There are a handful of Vietnamese men and women, roughly in their early 40s, who share a very unusual distinction: They were born in the Vinh Moc tunnel complex in the Quang Tri region, while their families took shelter from bombs raining down on their village during the Vietnam War.
The tunnel network was created in the Vietnamese Demilitarized Zone in 1965-66, starting at 32 feet (10 meters) underground. The U.S. military believed that the residents of Vinh Moc were supplying food and ammunition to Con Co island, a nearby North Vietnamese military base; to force the villagers to move out, American forces rained up to 500 rockets a day on the region. Instead of fleeing, the villagers went underground.
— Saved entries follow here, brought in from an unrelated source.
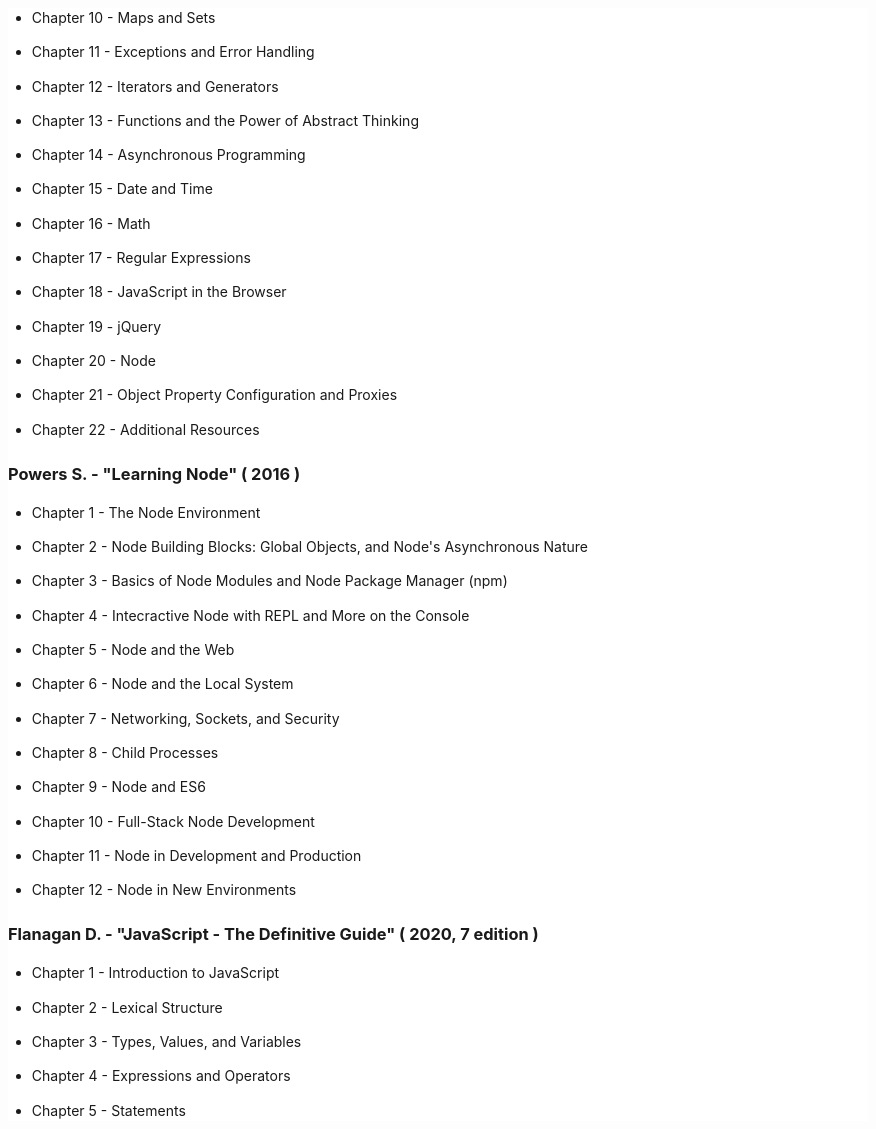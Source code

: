 * Chapter 10 - Maps and Sets

* Chapter 11 - Exceptions and Error Handling

* Chapter 12 - Iterators and Generators

* Chapter 13 - Functions and the Power of Abstract Thinking

* Chapter 14 - Asynchronous Programming

* Chapter 15 - Date and Time

* Chapter 16 - Math

* Chapter 17 - Regular Expressions

* Chapter 18 - JavaScript in the Browser

* Chapter 19 - jQuery

* Chapter 20 - Node

* Chapter 21 - Object Property Configuration and Proxies

* Chapter 22 - Additional Resources

### Powers S. - "Learning Node" ( 2016 )

* Chapter 1 - The Node Environment

* Chapter 2 - Node Building Blocks: Global Objects, and Node's Asynchronous Nature

* Chapter 3 - Basics of Node Modules and Node Package Manager (npm)

* Chapter 4 - Intecractive Node with REPL and More on the Console

* Chapter 5 - Node and the Web

* Chapter 6 - Node and the Local System

* Chapter 7 - Networking, Sockets, and Security

* Chapter 8 - Child Processes

* Chapter 9 - Node and ES6

* Chapter 10 - Full-Stack Node Development

* Chapter 11 - Node in Development and Production

* Chapter 12 - Node in New Environments

### Flanagan D. - "JavaScript - The Definitive Guide" ( 2020, 7 edition )

* Chapter 1 - Introduction to JavaScript

* Chapter 2 - Lexical Structure

* Chapter 3 - Types, Values, and Variables

* Chapter 4 - Expressions and Operators

* Chapter 5 - Statements
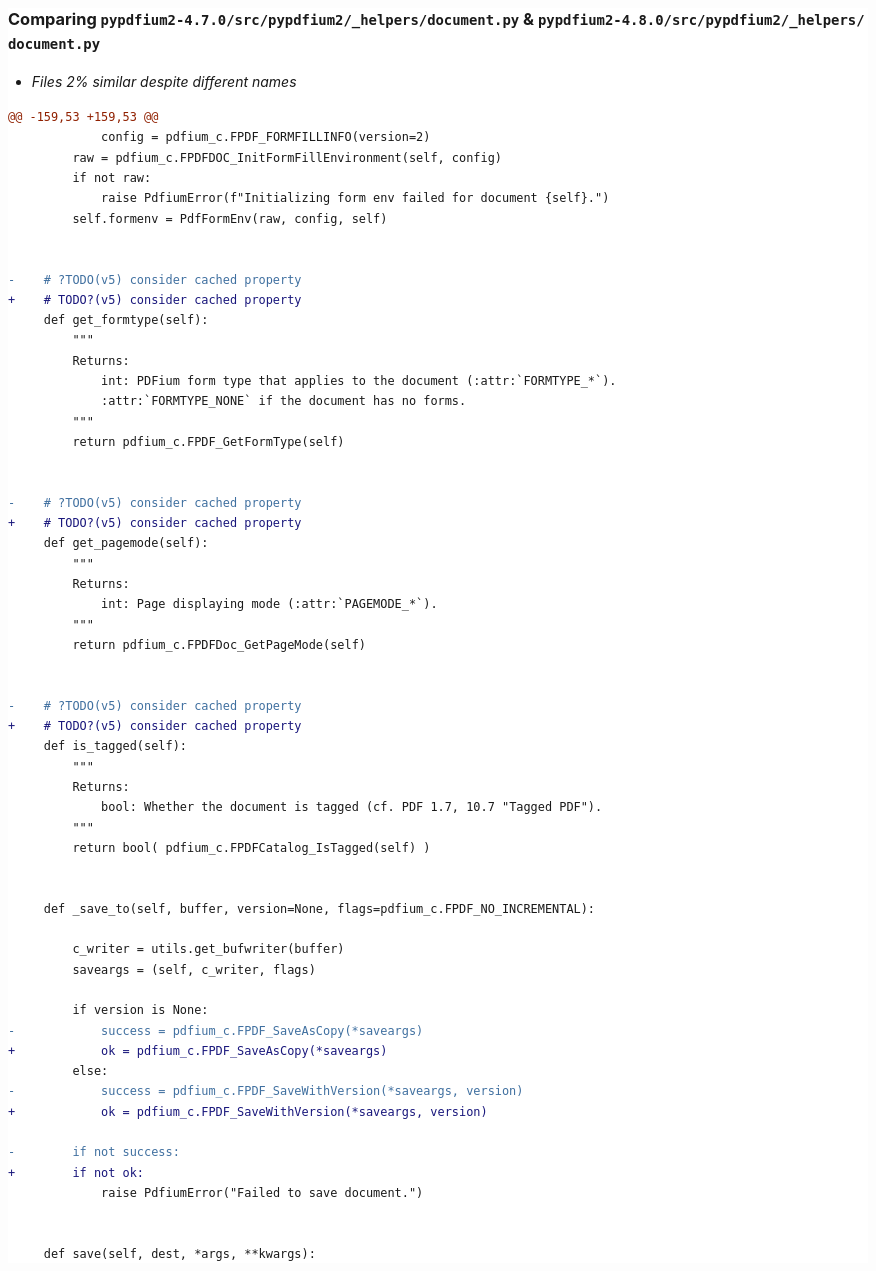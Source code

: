 ### Comparing `pypdfium2-4.7.0/src/pypdfium2/_helpers/document.py` & `pypdfium2-4.8.0/src/pypdfium2/_helpers/document.py`

 * *Files 2% similar despite different names*

```diff
@@ -159,53 +159,53 @@
             config = pdfium_c.FPDF_FORMFILLINFO(version=2)
         raw = pdfium_c.FPDFDOC_InitFormFillEnvironment(self, config)
         if not raw:
             raise PdfiumError(f"Initializing form env failed for document {self}.")
         self.formenv = PdfFormEnv(raw, config, self)
     
     
-    # ?TODO(v5) consider cached property
+    # TODO?(v5) consider cached property
     def get_formtype(self):
         """
         Returns:
             int: PDFium form type that applies to the document (:attr:`FORMTYPE_*`).
             :attr:`FORMTYPE_NONE` if the document has no forms.
         """
         return pdfium_c.FPDF_GetFormType(self)
     
     
-    # ?TODO(v5) consider cached property
+    # TODO?(v5) consider cached property
     def get_pagemode(self):
         """
         Returns:
             int: Page displaying mode (:attr:`PAGEMODE_*`).
         """
         return pdfium_c.FPDFDoc_GetPageMode(self)
     
     
-    # ?TODO(v5) consider cached property
+    # TODO?(v5) consider cached property
     def is_tagged(self):
         """
         Returns:
             bool: Whether the document is tagged (cf. PDF 1.7, 10.7 "Tagged PDF").
         """
         return bool( pdfium_c.FPDFCatalog_IsTagged(self) )
     
     
     def _save_to(self, buffer, version=None, flags=pdfium_c.FPDF_NO_INCREMENTAL):
         
         c_writer = utils.get_bufwriter(buffer)
         saveargs = (self, c_writer, flags)
         
         if version is None:
-            success = pdfium_c.FPDF_SaveAsCopy(*saveargs)
+            ok = pdfium_c.FPDF_SaveAsCopy(*saveargs)
         else:
-            success = pdfium_c.FPDF_SaveWithVersion(*saveargs, version)
+            ok = pdfium_c.FPDF_SaveWithVersion(*saveargs, version)
         
-        if not success:
+        if not ok:
             raise PdfiumError("Failed to save document.")
     
     
     def save(self, dest, *args, **kwargs):
```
What began as a few tunnels expanded to a network of around 5,200 feet (1600 meters), with 13 entrances leading from the beach and inland hills. The tunnels were divided into three levels, the deepest at 75 feet (23 meters) deep. Around 400 people from 60 families frequently took refuge there until 1972; their longest continuous stay underground was for 18 months.
Today the tunnels function as a museum. Visitors can see how the two lower levels housed the family quarters. There was a communal kitchen and washrooms, a maternity room, lookout posts, and even an 80-person meeting hall where films were screened, all carved out of hardened clay. One of the key architects of the caves was Le Xuan Vy, whose first son was born in the caves in 1967.
While life and birth went on for months and years underground, the huts and buildings in Vinh Moc were leveled. But the tunnel complex served its purpose—no lives were lost in the subterranean village.